571 F.2d 1306
78-1 USTC P 9296
Willie A. CURRY, Appellant,
COMMISSIONER OF INTERNAL REVENUE, Appellee.
United States Court of Appeals,
Argued Jan. 9, 1978.
Decided March 14, 1978.
Andrew Phillip Kline, Richmond, Va. (Hooe & Kline, Richmond, Va., on brief), for appellant.
William S. Estabrook, III, Atty., Tax Div., Dept. of Justice, Washington, D. C. (M. Carr Ferguson, Asst. Atty. Gen., Gilbert E. Andrews and Ann Belanger Durney, Attys., Tax Div., Dept. of Justice, Washington, D. C., on brief), for appellee.
Before HAYNSWORTH, Chief Judge, and BUTZNER and HALL, Circuit Judges.
BUTZNER, Circuit Judge:
Willie A. Curry petitioned the Tax Court for redetermination of deficiencies in income taxes totaling more than $53,000 asserted by the Commissioner of Internal Revenue for the years 1968 through 1971. The Tax Court found that Curry's petition had not been timely filed and dismissed the case for lack of jurisdiction.1 We reverse.
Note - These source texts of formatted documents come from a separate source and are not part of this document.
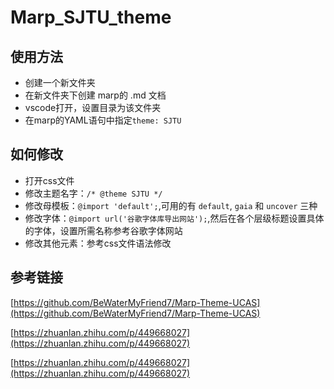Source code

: # Marp_SJTU_theme

## 使用方法

- 创建一个新文件夹
- 在新文件夹下创建 marp的 .md 文档
- vscode打开，设置目录为该文件夹
- 在marp的YAML语句中指定`theme: SJTU`

## 如何修改
- 打开css文件
- 修改主题名字：`/* @theme SJTU */`
- 修改母模板：`@import 'default';`,可用的有 `default`, `gaia` 和 `uncover` 三种
- 修改字体：`@import url('谷歌字体库导出网站');`,然后在各个层级标题设置具体的字体，设置所需名称参考谷歌字体网站
- 修改其他元素：参考css文件语法修改

## 参考链接
[https://github.com/BeWaterMyFriend7/Marp-Theme-UCAS](https://github.com/BeWaterMyFriend7/Marp-Theme-UCAS)

[https://zhuanlan.zhihu.com/p/449668027](https://zhuanlan.zhihu.com/p/449668027)

[https://zhuanlan.zhihu.com/p/449668027](https://zhuanlan.zhihu.com/p/449668027)
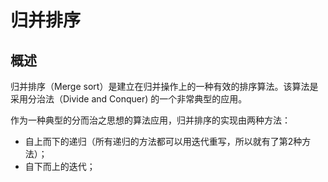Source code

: # 归并排序

## 概述
归并排序（Merge sort）是建立在归并操作上的一种有效的排序算法。该算法是采用分治法（Divide and Conquer) 的一个非常典型的应用。

作为一种典型的分而治之思想的算法应用，归并排序的实现由两种方法：
* 自上而下的递归（所有递归的方法都可以用迭代重写，所以就有了第2种方法）；
* 自下而上的迭代； 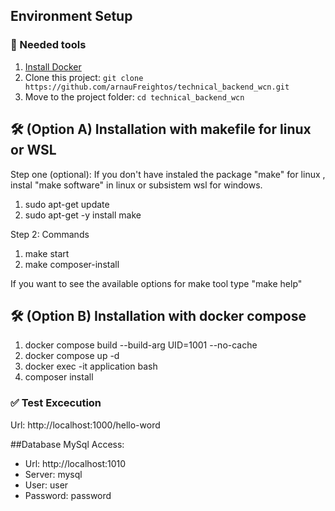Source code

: ## Environment Setup

###  🐳 Needed tools

1. [Install Docker](https://www.docker.com/get-started)
2. Clone this project: `git clone https://github.com/arnauFreightos/technical_backend_wcn.git`
3. Move to the project folder: `cd technical_backend_wcn`

## 🛠️ (Option A) Installation with makefile for linux or WSL

Step one (optional): If you don't have instaled the package "make" for linux  , instal "make software" in linux or subsistem wsl for windows.

1. sudo apt-get update
2. sudo apt-get -y install make

Step 2: Commands

1. make start
2. make composer-install

If you want to see the available options for make tool type "make help"

## 🛠️ (Option B) Installation with docker compose 

1. docker compose build --build-arg UID=1001 --no-cache
2. docker compose up -d
3. docker exec -it application bash
4. composer install


### ✅ Test Excecution

Url: http://localhost:1000/hello-word

##Database
MySql Access:
- Url: http://localhost:1010
- Server: mysql
- User: user
- Password: password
* On April 14, 1975, the District Director for the Greensboro, North Carolina, office of the Internal Revenue Service mailed a notice of deficiency to Curry. Title 26 U.S.C. § 6213 permitted Curry to petition the Tax Court for a redetermination of the alleged deficiency within 90 days (i. e., July 14) after the notice had been mailed. On July 8, Curry, a prisoner at Leavenworth Penitentiary, placed a petition for redetermination in the prisoners' mailbox for legal mail. Mistakenly believing the petition to be incorrectly addressed, a staff member at the prison returned it to Curry on July 18. The petition was finally mailed to the Tax Court on July 21, seven days after the deadline.
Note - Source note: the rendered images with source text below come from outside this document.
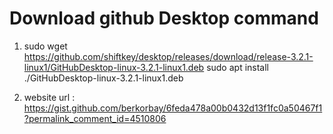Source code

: # Download github Desktop command
  1. sudo wget https://github.com/shiftkey/desktop/releases/download/release-3.2.1-linux1/GitHubDesktop-linux-3.2.1-linux1.deb
     sudo apt install ./GitHubDesktop-linux-3.2.1-linux1.deb 
    
  2. website url : https://gist.github.com/berkorbay/6feda478a00b0432d13f1fc0a50467f1?permalink_comment_id=4510806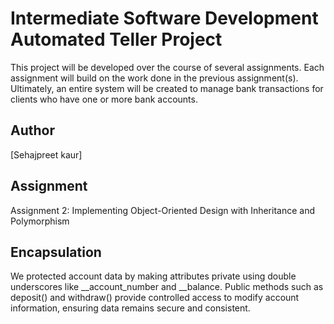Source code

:# Intermediate Software Development Automated Teller Project
This project will be developed over the course of several assignments.  Each assignment will build on the work done in the previous assignment(s).  Ultimately, an entire system will be created to manage bank transactions for clients who have one or more bank accounts.

## Author
[Sehajpreet kaur]

## Assignment
Assignment 2: Implementing Object-Oriented Design with Inheritance and Polymorphism

## Encapsulation
We protected account data by making attributes private using double underscores like __account_number and __balance. Public methods such as deposit() and withdraw() provide controlled access to modify account information, ensuring data remains secure and consistent.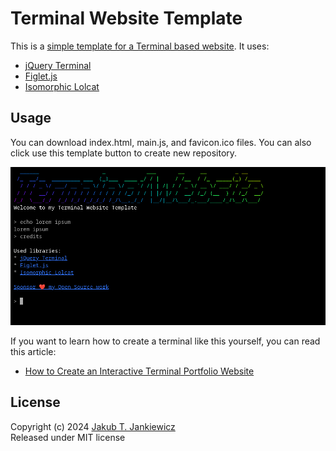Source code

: # Terminal Website Template

This is a [simple template for a Terminal based website](https://github.com/jcubic/terminal-website-template).
It uses:

* [jQuery Terminal](https://terminal.jcubic.pl/)
* [Figlet.js](https://github.com/patorjk/figlet.js/)
* [Isomorphic Lolcat](https://github.com/jcubic/isomorphic-lolcat)

## Usage
You can download index.html, main.js, and favicon.ico files.
You can also click use this template button to create new repository.

![Screenshot of Terminal Website Template](.github/screenshot.png)

If you want to learn how to create a terminal like this yourself, you can read this article:
* [How to Create an Interactive Terminal Portfolio Website](https://www.freecodecamp.org/news/how-to-create-an-interactive-terminal-portfolio-website/)

## License
Copyright (c) 2024 [Jakub T. Jankiewicz](https://jakub.jankiewicz.org)<br/>
Released under MIT license
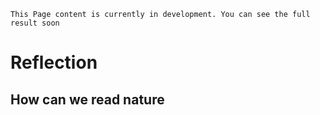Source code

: `This Page content is currently in development. You can see the full result soon`

# Reflection



## How can we read nature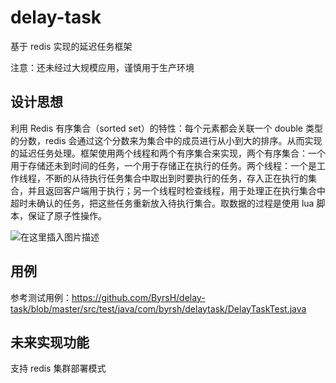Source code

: # delay-task
基于 redis 实现的延迟任务框架

注意：还未经过大规模应用，谨慎用于生产环境

## 设计思想

利用 Redis 有序集合（sorted set）的特性：每个元素都会关联一个 double 类型的分数，redis 会通过这个分数来为集合中的成员进行从小到大的排序。从而实现的延迟任务处理。框架使用两个线程和两个有序集合来实现，两个有序集合：一个用于存储还未到时间的任务，一个用于存储正在执行的任务。两个线程：一个是工作线程，不断的从待执行任务集合中取出到时要执行的任务，存入正在执行的集合，并且返回客户端用于执行；另一个线程时检查线程，用于处理正在执行集合中超时未确认的任务，把这些任务重新放入待执行集合。取数据的过程是使用 lua 脚本，保证了原子性操作。

![在这里插入图片描述](https://img-blog.csdnimg.cn/20191027175249803.png?x-oss-process=image/watermark,type_ZmFuZ3poZW5naGVpdGk,shadow_10,text_aHR0cHM6Ly9ibG9nLmNzZG4ubmV0L3UwMTA2NTcwOTQ=,size_16,color_FFFFFF,t_70)

## 用例

参考测试用例：https://github.com/ByrsH/delay-task/blob/master/src/test/java/com/byrsh/delaytask/DelayTaskTest.java

## 未来实现功能

支持 redis 集群部署模式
Letters to the Tax Court from the warden and a senior case manager at Leavenworth acknowledge that the delay in mailing the petition was not attributable to Curry. The case manager wrote, "(a)fter an investigation, it is the judgment of staff that Mr. Curry did attempt to file his petition on or about July 8, 1975, and through no fault of his own, his legal documents were delayed." Based on this evidence and Curry's statements, Judge Aarons of the Tax Court stated in his oral opinion:
(W)e also know for a fact that the Petitioner, an inmate of the federal penitentiary did everything within his power to prepare and mail the petition within the time allowed. He attempted to have it mailed on July 8th, and the timely mailing was prevented by a penitentiary staff member.
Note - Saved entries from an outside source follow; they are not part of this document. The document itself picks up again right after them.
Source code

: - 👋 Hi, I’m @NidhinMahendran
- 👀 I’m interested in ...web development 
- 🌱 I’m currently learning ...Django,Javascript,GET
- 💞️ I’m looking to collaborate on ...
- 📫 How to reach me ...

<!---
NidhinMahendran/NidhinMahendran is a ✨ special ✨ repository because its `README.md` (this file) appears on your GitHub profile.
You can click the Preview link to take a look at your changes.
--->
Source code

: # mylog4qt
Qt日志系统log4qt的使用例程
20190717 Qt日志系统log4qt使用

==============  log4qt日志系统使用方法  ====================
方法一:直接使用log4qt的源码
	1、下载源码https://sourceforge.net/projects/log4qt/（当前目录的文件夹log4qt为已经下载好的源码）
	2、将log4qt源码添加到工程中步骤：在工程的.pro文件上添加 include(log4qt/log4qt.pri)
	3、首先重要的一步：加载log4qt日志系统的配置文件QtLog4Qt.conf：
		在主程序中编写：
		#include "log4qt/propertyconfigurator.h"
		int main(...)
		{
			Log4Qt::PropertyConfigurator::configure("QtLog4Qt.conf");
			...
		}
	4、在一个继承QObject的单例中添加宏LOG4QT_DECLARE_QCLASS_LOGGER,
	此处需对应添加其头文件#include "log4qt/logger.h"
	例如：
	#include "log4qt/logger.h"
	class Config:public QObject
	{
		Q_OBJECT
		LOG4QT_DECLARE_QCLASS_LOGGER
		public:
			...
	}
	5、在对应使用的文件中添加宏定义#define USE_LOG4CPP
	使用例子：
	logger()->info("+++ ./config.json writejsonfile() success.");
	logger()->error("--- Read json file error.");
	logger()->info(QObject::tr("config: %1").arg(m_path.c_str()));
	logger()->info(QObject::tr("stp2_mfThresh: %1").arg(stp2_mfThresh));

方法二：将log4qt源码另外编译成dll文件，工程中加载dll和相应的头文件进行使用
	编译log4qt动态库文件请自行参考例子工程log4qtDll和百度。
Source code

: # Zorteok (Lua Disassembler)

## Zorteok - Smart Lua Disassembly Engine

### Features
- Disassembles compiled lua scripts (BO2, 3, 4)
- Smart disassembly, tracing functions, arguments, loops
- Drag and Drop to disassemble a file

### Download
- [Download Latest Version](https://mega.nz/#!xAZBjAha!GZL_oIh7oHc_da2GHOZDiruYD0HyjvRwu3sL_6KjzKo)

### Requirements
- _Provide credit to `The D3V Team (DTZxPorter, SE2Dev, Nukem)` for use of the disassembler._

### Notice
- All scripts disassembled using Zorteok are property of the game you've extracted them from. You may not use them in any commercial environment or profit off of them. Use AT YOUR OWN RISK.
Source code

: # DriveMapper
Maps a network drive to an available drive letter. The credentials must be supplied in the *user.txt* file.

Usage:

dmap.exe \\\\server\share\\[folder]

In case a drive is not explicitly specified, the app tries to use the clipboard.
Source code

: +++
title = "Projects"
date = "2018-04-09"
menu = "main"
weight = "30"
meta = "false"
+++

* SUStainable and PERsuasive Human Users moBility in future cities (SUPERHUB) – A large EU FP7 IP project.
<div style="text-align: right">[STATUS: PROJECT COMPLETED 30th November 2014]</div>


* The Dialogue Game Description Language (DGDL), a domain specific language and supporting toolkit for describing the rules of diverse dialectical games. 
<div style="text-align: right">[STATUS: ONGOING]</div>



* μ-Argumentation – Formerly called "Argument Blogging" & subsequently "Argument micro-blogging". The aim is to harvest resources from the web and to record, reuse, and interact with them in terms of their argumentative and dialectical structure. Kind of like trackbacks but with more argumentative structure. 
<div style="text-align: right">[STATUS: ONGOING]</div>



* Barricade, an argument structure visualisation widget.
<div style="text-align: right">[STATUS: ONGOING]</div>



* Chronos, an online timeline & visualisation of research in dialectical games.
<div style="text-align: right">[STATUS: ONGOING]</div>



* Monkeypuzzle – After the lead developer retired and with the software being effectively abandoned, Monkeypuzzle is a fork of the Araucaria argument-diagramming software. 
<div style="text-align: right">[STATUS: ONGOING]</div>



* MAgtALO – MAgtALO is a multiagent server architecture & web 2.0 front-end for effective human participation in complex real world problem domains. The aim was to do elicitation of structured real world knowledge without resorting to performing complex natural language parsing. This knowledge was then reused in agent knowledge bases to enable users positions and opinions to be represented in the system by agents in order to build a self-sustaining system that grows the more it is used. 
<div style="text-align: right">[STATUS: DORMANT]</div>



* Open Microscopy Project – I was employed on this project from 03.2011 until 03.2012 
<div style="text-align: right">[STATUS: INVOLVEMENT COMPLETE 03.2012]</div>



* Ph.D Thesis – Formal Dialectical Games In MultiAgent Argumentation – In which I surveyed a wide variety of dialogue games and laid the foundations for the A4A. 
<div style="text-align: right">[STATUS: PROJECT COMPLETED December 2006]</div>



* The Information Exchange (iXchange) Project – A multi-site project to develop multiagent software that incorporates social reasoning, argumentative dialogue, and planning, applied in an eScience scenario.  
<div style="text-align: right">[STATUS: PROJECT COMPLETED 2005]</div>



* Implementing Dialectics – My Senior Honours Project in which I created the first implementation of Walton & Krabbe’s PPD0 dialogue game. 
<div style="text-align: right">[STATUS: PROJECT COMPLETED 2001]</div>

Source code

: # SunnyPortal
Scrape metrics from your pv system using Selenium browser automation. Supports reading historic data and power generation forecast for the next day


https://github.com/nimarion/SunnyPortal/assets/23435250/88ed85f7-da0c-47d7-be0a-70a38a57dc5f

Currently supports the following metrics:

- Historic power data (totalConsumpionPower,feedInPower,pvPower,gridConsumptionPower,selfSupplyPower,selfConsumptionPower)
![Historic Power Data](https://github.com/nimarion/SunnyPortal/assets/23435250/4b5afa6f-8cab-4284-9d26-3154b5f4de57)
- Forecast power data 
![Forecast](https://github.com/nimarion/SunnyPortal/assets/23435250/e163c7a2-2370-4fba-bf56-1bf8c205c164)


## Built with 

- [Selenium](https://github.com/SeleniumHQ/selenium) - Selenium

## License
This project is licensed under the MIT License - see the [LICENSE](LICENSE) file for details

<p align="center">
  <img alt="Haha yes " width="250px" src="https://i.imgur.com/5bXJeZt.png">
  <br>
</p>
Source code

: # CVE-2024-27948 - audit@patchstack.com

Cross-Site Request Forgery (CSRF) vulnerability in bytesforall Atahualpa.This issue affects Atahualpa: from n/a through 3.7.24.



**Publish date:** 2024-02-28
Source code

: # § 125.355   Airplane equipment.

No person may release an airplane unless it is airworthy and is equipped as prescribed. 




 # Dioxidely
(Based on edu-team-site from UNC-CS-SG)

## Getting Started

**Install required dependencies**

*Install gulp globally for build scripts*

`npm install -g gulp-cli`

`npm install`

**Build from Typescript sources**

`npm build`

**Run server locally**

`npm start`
Despite Judge Aarons' sympathy for Curry, he felt "bound by the cases cited . . . to grant the Respondent's motion for dismissal for lack of jurisdiction." The principal cases to which he referred are Bloch v. Commissioner of Internal Revenue, 254 F.2d 277 (9th Cir. 1958), and Rich v. Commissioner of Internal Revenue, 250 F.2d 170 (5th Cir. 1957), in which courts dismissed petitions for redeterminations of deficiencies filed by prisoners under circumstances indistinguishable from those of this case. These courts reasoned that dismissal was mandatory because the 90 day requirement of § 6213 is jurisdictional and because 26 U.S.C. § 7502 which mitigates the harshness of the 90 day limit was inapplicable. Section 7502 provides that when a petition is delivered by United States mail, "the date of the United States postmark stamped on the cover in which . . . (it) is mailed shall be deemed to be the date of delivery . . ." to the Tax Court. Because the post office department does not administer the internal mail facilities of United States prisons, both the Bloch and Rich courts felt compelled to dismiss for lack of jurisdiction notwithstanding their sympathy for the victims of a "grossly inequitable situation." Rich v. Commissioner of Internal Revenue, 250 F.2d at 175.2
We conclude that equitable principles founded on sound precedent establish that the Tax Court has jurisdiction over Curry's petition. In Arkansas Motor Coaches, Ltd. v. Commissioner of Internal Revenue,198 F.2d 189 (8th Cir. 1952), the docket showed that the taxpayer's petition was received and filed one day after the deadline. The Tax Court dismissed the petition as untimely filed, but the Eighth Circuit reversed because:
The petitioner here has done everything in its power that could reasonably be done and is entirely without fault. The fault and negligence was manifestly that of government employees whether employees in the mail service or employees in the Internal Revenue Department would seem to be immaterial. They were government employees and we think the government should not be permitted to take advantage of the negligence or fault of its own employees to defeat this taxpayer in its efforts to have its day in court. 198 F.2d at 192.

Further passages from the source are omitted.